Diana's story: Living with multiple medicines

Find out about Diana and hear her speak about the value and challenges of taking multiple medicines.

Age at interview: 22
Number of medicines: 13
Cultural background: Anglo-Australian



Diana lives in the western suburbs of Sydney with her parents and two dogs. She works in the city as an accountant, a high-pressure role but one that she really loves.


Current medicines and conditions

Some medicines are taken regularly; some are taken only as needed.

  • Oroxine (thyroxine): thyroid supplement for Hashimoto’s thyroiditis
  • Diabex (metformin): polycystic ovary syndrome (PCOS)
  • Implanon (etonogestrel): contraceptive implant for PCOS
  • Lovan (fluoxetine): depression
  • Seroquel (quetiapine): depression
  • Nexium (esomeprazole): reflux
  • Magnesium: magnesium supplement for Hashimoto’s thyroiditis
  • Fibre: Hashimoto’s thyroiditis
  • Iron: iron supplement for low iron levels
  • Probiotic: weight loss
  • Avamys (fluticasone) nasal spray: allergic rhinitis (hay fever)
  • Coloxyl (docusate): laxative for irritable bowel syndrome
  • Ventolin (salbutamol) inhaler: asthma


Previous conditions and medicines discussed

Laparoscopic gynaecological procedure.


About Diana

Diana takes 10 medicines regularly for a number of medical conditions. She has been taking Lovan and Seroquel to manage her depression and personality disorder, but is currently weaning herself off them as she is trying a more natural approach to managing these conditions including vitamins, behavioural therapies and counselling. Diana’s life improved greatly a few months ago when she started taking thyroxine for Hashimoto’s thyroiditis. She now has a lot more energy and doesn't fall asleep all the time.

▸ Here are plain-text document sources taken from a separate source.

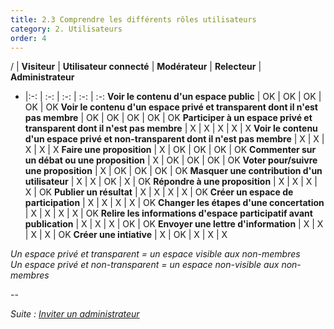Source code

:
 ```yaml
---
title: 2.3 Comprendre les différents rôles utilisateurs
category: 2. Utilisateurs
order: 4
---
```


/ | **Visiteur** | **Utilisateur connecté** | **Modérateur** | **Relecteur** | **Administrateur**
- |:-: | :-: | :-: | :-: | :-:
**Voir le contenu d'un espace public** | OK | OK | OK | OK | OK
**Voir le contenu d'un espace privé et transparent dont il n'est pas membre** | OK | OK | OK | OK | OK
**Participer à un espace privé et transparent dont il n'est pas membre** | X | X | X | X | X
**Voir le contenu d'un espace privé et non-transparent dont il n'est pas membre** | X | X | X | X | X
**Faire une proposition** | X | OK | OK | OK | OK
**Commenter sur un débat ou une proposition** | X | OK | OK | OK | OK
**Voter pour/suivre une proposition** | X | OK | OK | OK | OK
**Masquer une contribution d'un utilisateur** | X | X | OK | X | OK
**Répondre à une proposition** | X | X | X | X | OK
**Publier un résultat** | X | X | X | X | OK
**Créer un espace de participation** | X | X | X | X | OK
**Changer les étapes d'une concertation** | X | X | X | X | OK
**Relire les informations d'espace participatif avant publication** | X | X | X | OK | OK
**Envoyer une lettre d'information** | X | X | X | X | OK
**Créer une intiative** | X | OK | X | X | X


_Un espace privé et transparent = un espace visible aux non-membres_<br/>
_Un espace privé et non-transparent = un espace non-visible aux non-membres_

--

*Suite : [Inviter un administrateur]({{site.baseurl}}/2-utilisateurs/4-inviter-admin/)*
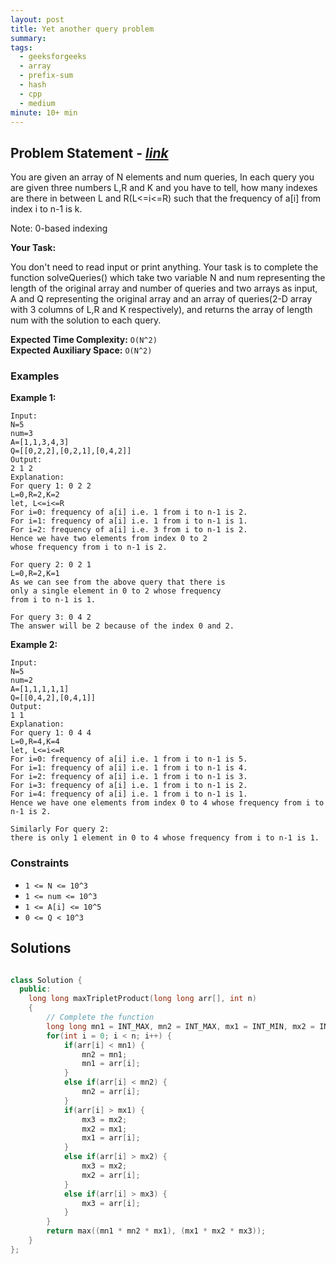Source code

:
 ```yaml
---
layout: post
title: Yet another query problem
summary:
tags:
  - geeksforgeeks
  - array
  - prefix-sum
  - hash
  - cpp
  - medium
minute: 10+ min
---
```


## Problem Statement - [_link_](https://practice.geeksforgeeks.org/problems/ad6699d4aaf84c74b119fac3b65e9ceb3fc8ef14/1)

You are given an array of N elements and num queries, In each query you are given three numbers L,R and K and you have to tell, how many indexes are there in between L and R(L<=i<=R) such that the frequency of a[i] from index i to n-1 is k.

Note: 0-based indexing

**Your Task:**

You don't need to read input or print anything. Your task is to complete the function solveQueries() which take two variable N and num representing the length of the original array and number of queries and two arrays as input, A and Q representing the original array and an array of queries(2-D array with 3 columns of L,R and K respectively), and returns the array of length num with the solution to each query.

**Expected Time Complexity:** `O(N^2)`  
**Expected Auxiliary Space:** `O(N^2)` 

### Examples

**Example 1:**

```
Input:
N=5
num=3
A=[1,1,3,4,3]
Q=[[0,2,2],[0,2,1],[0,4,2]]
Output:
2 1 2
Explanation:
For query 1: 0 2 2
L=0,R=2,K=2
let, L<=i<=R
For i=0: frequency of a[i] i.e. 1 from i to n-1 is 2.
For i=1: frequency of a[i] i.e. 1 from i to n-1 is 1.
For i=2: frequency of a[i] i.e. 3 from i to n-1 is 2.
Hence we have two elements from index 0 to 2 
whose frequency from i to n-1 is 2.

For query 2: 0 2 1
L=0,R=2,K=1
As we can see from the above query that there is 
only a single element in 0 to 2 whose frequency 
from i to n-1 is 1.

For query 3: 0 4 2
The answer will be 2 because of the index 0 and 2.
```

**Example 2:**

```
Input:
N=5
num=2
A=[1,1,1,1,1]
Q=[[0,4,2],[0,4,1]]
Output:
1 1 
Explanation: 
For query 1: 0 4 4 
L=0,R=4,K=4 
let, L<=i<=R 
For i=0: frequency of a[i] i.e. 1 from i to n-1 is 5. 
For i=1: frequency of a[i] i.e. 1 from i to n-1 is 4. 
For i=2: frequency of a[i] i.e. 1 from i to n-1 is 3.
For i=3: frequency of a[i] i.e. 1 from i to n-1 is 2.
For i=4: frequency of a[i] i.e. 1 from i to n-1 is 1. 
Hence we have one elements from index 0 to 4 whose frequency from i to n-1 is 2. 

Similarly For query 2: 
there is only 1 element in 0 to 4 whose frequency from i to n-1 is 1.
```

### Constraints

- `1 <= N <= 10^3`
- `1 <= num <= 10^3`
- `1 <= A[i] <= 10^5`
- `0 <= Q < 10^3`

## Solutions

```cpp

class Solution {
  public:
    long long maxTripletProduct(long long arr[], int n)
    {
    	// Complete the function
    	long long mn1 = INT_MAX, mn2 = INT_MAX, mx1 = INT_MIN, mx2 = INT_MIN, mx3 = INT_MIN;
    	for(int i = 0; i < n; i++) {
    	    if(arr[i] < mn1) {
    	        mn2 = mn1;
    	        mn1 = arr[i];
    	    }
    	    else if(arr[i] < mn2) {
    	        mn2 = arr[i];
    	    }
    	    if(arr[i] > mx1) {
    	        mx3 = mx2;
    	        mx2 = mx1;
    	        mx1 = arr[i];
    	    }
    	    else if(arr[i] > mx2) {
    	        mx3 = mx2;
    	        mx2 = arr[i];
    	    }
    	    else if(arr[i] > mx3) {
    	        mx3 = arr[i];
    	    }
    	} 
    	return max((mn1 * mn2 * mx1), (mx1 * mx2 * mx3));
    }
};

```

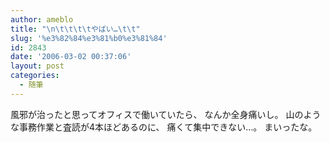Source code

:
 ```yaml
---
author: ameblo
title: "\n\t\t\t\tやばい…\t\t"
slug: '%e3%82%84%e3%81%b0%e3%81%84'
id: 2843
date: '2006-03-02 00:37:06'
layout: post
categories:
  - 随筆
---
```


風邪が治ったと思ってオフィスで働いていたら、 なんか全身痛いし。 山のような事務作業と査読が4本ほどあるのに、 痛くて集中できない…。 まいったな。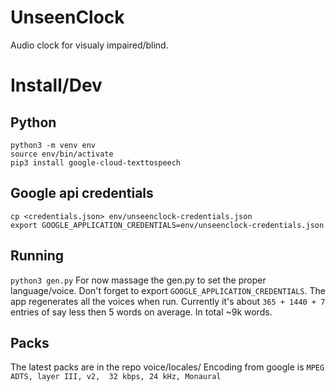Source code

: # UnseenClock
Audio clock for visualy impaired/blind.

# Install/Dev
## Python
```
python3 -m venv env
source env/bin/activate
pip3 install google-cloud-texttospeech
```

## Google api credentials
```
cp <credentials.json> env/unseenclock-credentials.json
export GOOGLE_APPLICATION_CREDENTIALS=env/unseenclock-credentials.json
```

## Running
`python3 gen.py`
For now massage the gen.py to set the proper language/voice. Don't forget to export `GOOGLE_APPLICATION_CREDENTIALS`.
The app regenerates all the voices when run. Currently it's about `365 + 1440 + 7` entries of say less then 5 words on average. In total ~9k words.

## Packs
The latest packs are in the repo voice/locales/<LANG>
Encoding from google is `MPEG ADTS, layer III, v2,  32 kbps, 24 kHz, Monaural`

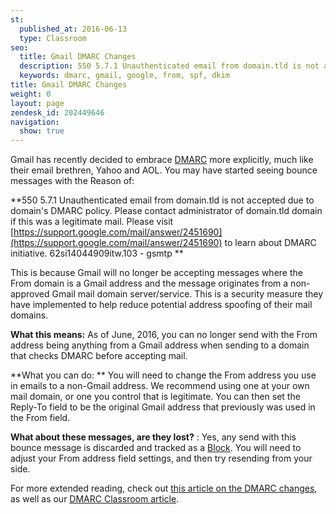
 ```yaml
---
st:
  published_at: 2016-06-13
  type: Classroom
seo:
  title: Gmail DMARC Changes
  description: 550 5.7.1 Unauthenticated email from domain.tld is not accepted due...
  keywords: dmarc, gmail, google, from, spf, dkim
title: Gmail DMARC Changes
weight: 0
layout: page
zendesk_id: 202449646
navigation:
  show: true
---
```


Gmail has recently decided to embrace  [DMARC](http://sendgrid.com/blog/dmarc-domain-based-message-authentication-reporting-conformance/) more explicitly, much like their email brethren, Yahoo and AOL. You may have started seeing bounce messages with the Reason of:

**550 5.7.1 Unauthenticated email from domain.tld is not accepted due to domain's DMARC policy. Please contact administrator of domain.tld domain if this was a legitimate mail. Please visit [https://support.google.com/mail/answer/2451690](https://support.google.com/mail/answer/2451690) to learn about DMARC initiative. 62si14044909itw.103 - gsmtp **

This is because Gmail will no longer be accepting messages where the From domain is a Gmail address and the message originates from a non-approved Gmail mail domain server/service. This is a security measure they have implemented to help reduce potential address spoofing of their mail domains. 

 

**What this means:**  As of June, 2016, you can no longer send with the From address being anything from a Gmail address when sending to a domain that checks DMARC before accepting mail. 

**What you can do: ** You will need to change the From address you use in emails to a non-Gmail address. We recommend using one at your own mail domain, or one you control that is legitimate. You can then set the Reply-To field to be the original Gmail address that previously was used in the From field. 

**What about these messages, are they lost?** : Yes, any send with this bounce message is discarded and tracked as a  [Block](http://sendgrid.com/blocks). You will need to adjust your From address field settings, and then try resending from your side.

 

For more extended reading, check out [this article on the DMARC changes](http://www.mediapost.com/publications/article/277884/dmarc-changes-coming-soon-to-an-inbox-near-you.html?utm_source=newsletter&utm_medium=email&utm_content=headline&utm_campaign=93744), as well as our  [DMARC Classroom article]({{root_url}}/Classroom/Basics/Email_Infrastructure/everything_about_dmarc.html).

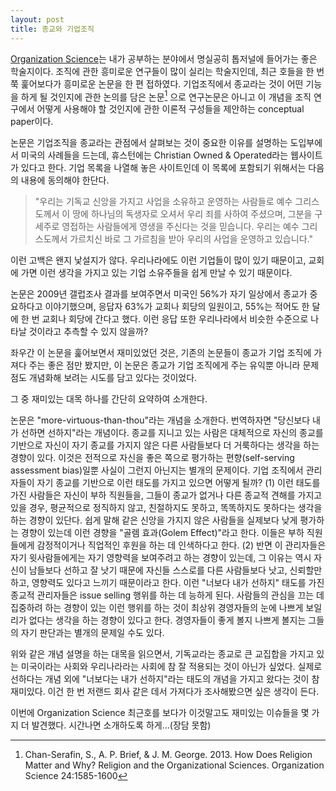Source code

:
 ```yaml
---
layout: post
title: 종교와 기업조직
---
```




[Organization Science](http://pubsonline.informs.org/journal/orsc)는 내가 공부하는 분야에서 명실공히 톱저널에 들어가는 좋은 학술지이다. 조직에 관한 흥미로운 연구들이 많이 실리는 학술지인데, 최근 호들을 한 번 쭉 훑어보다가 흥미로운 논문을 한 편 접하였다. 기업조직에서 종교라는 것이 어떤 기능을 하게 될 것인지에 관한 논의를 담은 논문[^1] 으로 연구논문은 아니고 이 개념을 조직 연구에서 어떻게 사용해야 할 것인지에 관한 이론적 구성들을 제안하는 conceptual paper이다. 

논문은 기업조직을 종교라는 관점에서 살펴보는 것이 중요한 이유를 설명하는 도입부에서 미국의 사례들을 드는데, 휴스턴에는 Christian Owned & Operated라는 웹사이트가 있다고 한다. 기업 목록을 나열해 놓은 사이트인데 이 목록에 포함되기 위해서는 다음의 내용에 동의해야 한단다.

>"우리는 기독교 신앙을 가지고 사업을 소유하고 운영하는 사람들로 예수 그리스도께서 이 땅에 하나님의 독생자로 오셔서 우리 죄를 사하여 주셨으며, 그분을 구세주로 영접하는 사람들에게 영생을 주신다는 것을 믿습니다. 우리는 예수 그리스도께서 가르치신 바로 그 가르침을 받아 우리의 사업을 운영하고 있습니다."

이런 고백은 왠지 낯설지가 않다. 우리나라에도 이런 기업들이 많이 있기 때문이고, 교회에 가면 이런 생각을 가지고 있는 기업 소유주들을 쉽게 만날 수 있기 때문이다. 

논문은 2009년 갤럽조사 결과를 보여주면서 미국인 56%가 자기 일상에서 종교가 중요하다고 이야기했으며, 응답자 63%가 교회나 회당의 일원이고, 55%는 적어도 한 달에 한 번 교회나 회당에 간다고 했다. 이런 응답 또한 우리나라에서 비슷한 수준으로 나타날 것이라고 추측할 수 있지 않을까? 

좌우간 이 논문을 훑어보면서 재미있었던 것은, 기존의 논문들이 종교가 기업 조직에 가져다 주는 좋은 점만 봤지만, 이 논문은 종교가 기업 조직에게 주는 유익뿐 아니라 문제점도 개념화해 보려는 시도를 담고 있다는 것이었다.

그 중 재미있는 대목 하나를 간단히 요약하여 소개한다. 

논문은 "more-virtuous-than-thou"라는 개념을 소개한다. 번역하자면 "당신보다 내가 선하면 선하지"라는 개념이다. 종교를 지니고 있는 사람은 대체적으로 자신의 종교를 기반으로 자신이 자기 종교를 가지지 않은 다른 사람들보다 더 거룩하다는 생각을 하는 경향이 있다. 이것은 전적으로 자신을 좋은 쪽으로 평가하는 편향(self-serving assessment bias)일뿐 사실이 그런지 아닌지는 별개의 문제이다. 기업 조직에서 관리자들이 자기 종교를 기반으로 이런 태도를 가지고 있으면 어떻게 될까? (1) 이런 태도를 가진 사람들은 자신이 부하 직원들을, 그들이 종교가 없거나 다른 종교적 견해를 가지고 있을 경우, 평균적으로 정직하지 않고, 친절하지도 못하고, 똑똑하지도 못하다는 생각을 하는 경향이 있단다. 쉽게 말해 같은 신앙을 가지지 않은 사람들을 실제보다 낮게 평가하는 경향이 있는데 이런 경향을 "골렘 효과(Golem Effect)"라고 한다. 이들은 부하 직원들에게 감정적이거나 직업적인 후원을 하는 데 인색하다고 한다. (2) 반면 이 관리자들은 자기 윗사람들에게는 자기 영향력을 보여주려고 하는 경향이 있는데, 그 이유는 역시 자신이 남들보다 선하고 잘 낫기 때문에 자신들 스스로를 다른 사람들보다 낫고, 신뢰할만하고, 영향력도 있다고 느끼기 때문이라고 한다. 이런 "너보다 내가 선하지" 태도를 가진 종교적 관리자들은 issue selling 행위를 하는 데 능하게 된다. 사람들의 관심을 끄는 데 집중하려 하는 경향이 있는 이런 행위를 하는 것이 최상위 경영자들의 눈에 나쁘게 보일 리가 없다는 생각을 하는 경향이 있다고 한다. 경영자들이 좋게 볼지 나쁘게 볼지는 그들의 자기 판단과는 별개의 문제일 수도 있다. 

위와 같은 개념 설명을 하는 대목을 읽으면서, 기독교라는 종교로 큰 교집합을 가지고 있는 미국이라는 사회와 우리나라라는 사회에 참 잘 적용되는 것이 아닌가 싶었다. 실제로 선하다는 개념 외에 "너보다는 내가 선하지"라는 태도의 개념을 가지고 왔다는 것이 참 재미있다. 이건 한 번 저랜드 회사 같은 데서 가져다가 조사해봤으면 싶은 생각이 든다. 

이번에 Organization Science 최근호를 보다가 이것말고도 재미있는 이슈들을 몇 가지 더 발견했다. 시간나면 소개하도록 하게...(장담 못함)


[^1]: Chan-Serafin, S., A. P. Brief, & J. M. George. 2013. How Does Religion Matter and Why? Religion and the Organizational Sciences. Organization Science 24:1585-1600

At times Diana has found it difficult being on so many medicines, especially when her symptoms have not been well managed, but she has felt empowered by recently taking more control of her health.

More about Diana

Diana has longstanding depression, starting when she experienced bullying at school, and has also been diagnosed as having a personality disorder. After trying a few different antidepressants, some of which had troubling side effects, she now takes Lovan which has helped her depression considerably. At one stage she experienced hallucinations and was started on Seroquel, which she still takes. On high doses of antidepressants, Diana finds her emotions are blunted, and while she no longer gets really down, she doesn't really experience happiness.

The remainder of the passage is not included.